╭─ Dataset excerpts

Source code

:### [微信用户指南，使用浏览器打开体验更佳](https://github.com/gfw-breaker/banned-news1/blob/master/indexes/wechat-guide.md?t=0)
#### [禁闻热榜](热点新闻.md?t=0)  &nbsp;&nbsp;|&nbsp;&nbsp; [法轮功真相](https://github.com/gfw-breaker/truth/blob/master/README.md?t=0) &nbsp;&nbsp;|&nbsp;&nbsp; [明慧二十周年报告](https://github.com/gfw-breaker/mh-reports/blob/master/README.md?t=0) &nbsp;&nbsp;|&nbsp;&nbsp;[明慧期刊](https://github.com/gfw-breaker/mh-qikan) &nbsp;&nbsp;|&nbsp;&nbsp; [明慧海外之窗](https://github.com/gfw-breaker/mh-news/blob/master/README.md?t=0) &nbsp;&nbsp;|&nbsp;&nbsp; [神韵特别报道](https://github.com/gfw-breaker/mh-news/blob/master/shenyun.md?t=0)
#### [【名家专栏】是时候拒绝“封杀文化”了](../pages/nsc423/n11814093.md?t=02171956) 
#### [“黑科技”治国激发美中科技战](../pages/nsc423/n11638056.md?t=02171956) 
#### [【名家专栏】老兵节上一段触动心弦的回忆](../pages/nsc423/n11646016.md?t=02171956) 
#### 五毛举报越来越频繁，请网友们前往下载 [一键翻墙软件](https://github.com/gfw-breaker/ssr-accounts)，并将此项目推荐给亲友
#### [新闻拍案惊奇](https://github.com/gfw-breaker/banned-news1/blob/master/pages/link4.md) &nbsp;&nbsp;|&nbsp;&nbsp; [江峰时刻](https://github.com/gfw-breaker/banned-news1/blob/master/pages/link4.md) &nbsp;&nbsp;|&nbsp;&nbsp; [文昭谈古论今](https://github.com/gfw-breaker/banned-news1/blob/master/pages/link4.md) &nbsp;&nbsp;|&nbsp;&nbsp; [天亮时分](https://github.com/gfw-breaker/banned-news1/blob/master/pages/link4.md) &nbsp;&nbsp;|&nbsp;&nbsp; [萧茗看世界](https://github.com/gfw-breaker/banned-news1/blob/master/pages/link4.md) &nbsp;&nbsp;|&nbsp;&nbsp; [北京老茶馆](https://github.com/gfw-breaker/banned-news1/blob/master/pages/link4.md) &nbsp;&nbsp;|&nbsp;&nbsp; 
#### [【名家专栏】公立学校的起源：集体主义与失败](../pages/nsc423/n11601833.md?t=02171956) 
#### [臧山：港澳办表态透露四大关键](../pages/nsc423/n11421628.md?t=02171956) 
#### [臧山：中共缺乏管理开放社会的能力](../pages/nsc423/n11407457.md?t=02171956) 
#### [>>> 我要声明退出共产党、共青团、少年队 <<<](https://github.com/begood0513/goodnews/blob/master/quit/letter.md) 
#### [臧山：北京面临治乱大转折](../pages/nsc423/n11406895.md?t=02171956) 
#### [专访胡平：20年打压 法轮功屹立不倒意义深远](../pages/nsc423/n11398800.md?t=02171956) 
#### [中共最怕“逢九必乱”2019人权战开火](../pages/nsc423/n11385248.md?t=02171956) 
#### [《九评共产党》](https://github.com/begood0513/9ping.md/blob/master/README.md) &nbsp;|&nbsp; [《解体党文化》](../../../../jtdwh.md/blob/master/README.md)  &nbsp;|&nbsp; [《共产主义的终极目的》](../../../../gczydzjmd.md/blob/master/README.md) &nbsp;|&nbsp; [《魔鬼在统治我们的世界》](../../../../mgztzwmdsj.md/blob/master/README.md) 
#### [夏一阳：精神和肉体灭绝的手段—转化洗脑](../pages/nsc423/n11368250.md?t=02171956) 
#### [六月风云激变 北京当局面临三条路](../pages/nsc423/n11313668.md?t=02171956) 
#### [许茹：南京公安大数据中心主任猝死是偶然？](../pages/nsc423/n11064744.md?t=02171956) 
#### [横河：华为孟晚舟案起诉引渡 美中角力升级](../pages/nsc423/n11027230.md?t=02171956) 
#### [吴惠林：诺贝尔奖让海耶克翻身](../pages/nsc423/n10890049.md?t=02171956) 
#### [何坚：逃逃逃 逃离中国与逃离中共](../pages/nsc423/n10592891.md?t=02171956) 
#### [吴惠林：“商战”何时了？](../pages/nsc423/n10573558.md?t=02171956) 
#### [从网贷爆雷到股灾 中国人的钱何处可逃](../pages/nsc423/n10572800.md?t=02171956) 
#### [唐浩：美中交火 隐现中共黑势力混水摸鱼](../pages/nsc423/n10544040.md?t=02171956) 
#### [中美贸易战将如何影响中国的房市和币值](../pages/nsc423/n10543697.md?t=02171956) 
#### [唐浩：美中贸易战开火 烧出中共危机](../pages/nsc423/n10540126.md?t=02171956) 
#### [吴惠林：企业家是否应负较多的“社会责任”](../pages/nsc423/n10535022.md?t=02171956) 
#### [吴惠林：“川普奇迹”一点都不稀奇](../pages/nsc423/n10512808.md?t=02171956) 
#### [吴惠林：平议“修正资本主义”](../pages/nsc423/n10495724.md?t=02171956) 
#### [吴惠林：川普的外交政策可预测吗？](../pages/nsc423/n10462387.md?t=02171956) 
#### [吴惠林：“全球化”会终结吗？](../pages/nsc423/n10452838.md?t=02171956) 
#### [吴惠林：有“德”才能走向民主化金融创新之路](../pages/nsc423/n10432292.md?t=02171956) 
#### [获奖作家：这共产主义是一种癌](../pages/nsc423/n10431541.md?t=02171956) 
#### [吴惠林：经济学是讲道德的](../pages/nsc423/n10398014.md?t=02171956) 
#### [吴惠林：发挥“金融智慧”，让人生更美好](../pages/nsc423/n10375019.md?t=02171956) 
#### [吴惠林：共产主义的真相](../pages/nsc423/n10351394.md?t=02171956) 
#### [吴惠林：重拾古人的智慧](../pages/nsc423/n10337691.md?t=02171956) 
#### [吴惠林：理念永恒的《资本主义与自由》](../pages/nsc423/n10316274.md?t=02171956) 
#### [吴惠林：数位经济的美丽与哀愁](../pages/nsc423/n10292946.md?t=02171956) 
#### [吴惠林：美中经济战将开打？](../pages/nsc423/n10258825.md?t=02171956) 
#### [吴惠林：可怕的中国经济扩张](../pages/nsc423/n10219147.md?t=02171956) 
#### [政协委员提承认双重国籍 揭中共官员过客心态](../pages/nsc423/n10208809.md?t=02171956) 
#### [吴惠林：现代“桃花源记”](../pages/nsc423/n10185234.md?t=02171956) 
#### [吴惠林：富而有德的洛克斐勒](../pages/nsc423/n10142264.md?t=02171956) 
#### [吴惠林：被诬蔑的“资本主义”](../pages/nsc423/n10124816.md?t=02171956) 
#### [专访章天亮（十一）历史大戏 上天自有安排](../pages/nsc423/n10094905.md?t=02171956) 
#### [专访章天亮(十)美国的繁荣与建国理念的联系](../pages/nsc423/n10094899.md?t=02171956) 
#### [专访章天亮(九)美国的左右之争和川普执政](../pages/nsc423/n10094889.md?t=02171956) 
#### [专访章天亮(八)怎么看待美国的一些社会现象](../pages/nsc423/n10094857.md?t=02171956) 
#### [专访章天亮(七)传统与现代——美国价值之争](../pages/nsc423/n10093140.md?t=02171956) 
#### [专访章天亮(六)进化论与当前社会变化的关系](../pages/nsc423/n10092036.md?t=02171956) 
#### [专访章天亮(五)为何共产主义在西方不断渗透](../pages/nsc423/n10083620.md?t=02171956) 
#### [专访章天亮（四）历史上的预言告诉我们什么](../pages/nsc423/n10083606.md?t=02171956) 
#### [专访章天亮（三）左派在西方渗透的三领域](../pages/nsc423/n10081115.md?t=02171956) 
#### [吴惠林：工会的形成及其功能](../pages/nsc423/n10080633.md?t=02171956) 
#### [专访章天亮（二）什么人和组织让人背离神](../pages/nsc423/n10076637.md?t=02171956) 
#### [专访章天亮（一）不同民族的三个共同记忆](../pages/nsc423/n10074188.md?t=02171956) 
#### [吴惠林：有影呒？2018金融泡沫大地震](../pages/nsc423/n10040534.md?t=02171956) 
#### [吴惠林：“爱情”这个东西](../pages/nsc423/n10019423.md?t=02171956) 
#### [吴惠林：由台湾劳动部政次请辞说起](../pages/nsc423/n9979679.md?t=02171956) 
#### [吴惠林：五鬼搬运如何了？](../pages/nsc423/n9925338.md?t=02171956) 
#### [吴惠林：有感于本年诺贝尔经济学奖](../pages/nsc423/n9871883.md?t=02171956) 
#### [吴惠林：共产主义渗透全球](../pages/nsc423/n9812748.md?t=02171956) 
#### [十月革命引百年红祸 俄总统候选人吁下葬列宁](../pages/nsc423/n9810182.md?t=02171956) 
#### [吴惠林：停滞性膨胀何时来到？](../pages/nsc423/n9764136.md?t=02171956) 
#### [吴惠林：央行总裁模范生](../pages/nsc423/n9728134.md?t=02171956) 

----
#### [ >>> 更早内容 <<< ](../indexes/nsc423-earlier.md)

╰─

_Task_
Each line in the data that holds the word "名家专栏" must be copied.

_Finished task_
#### [【名家专栏】是时候拒绝“封杀文化”了](../pages/nsc423/n11814093.md?t=02171956) 
#### [【名家专栏】老兵节上一段触动心弦的回忆](../pages/nsc423/n11646016.md?t=02171956) 
#### [【名家专栏】公立学校的起源：集体主义与失败](../pages/nsc423/n11601833.md?t=02171956) 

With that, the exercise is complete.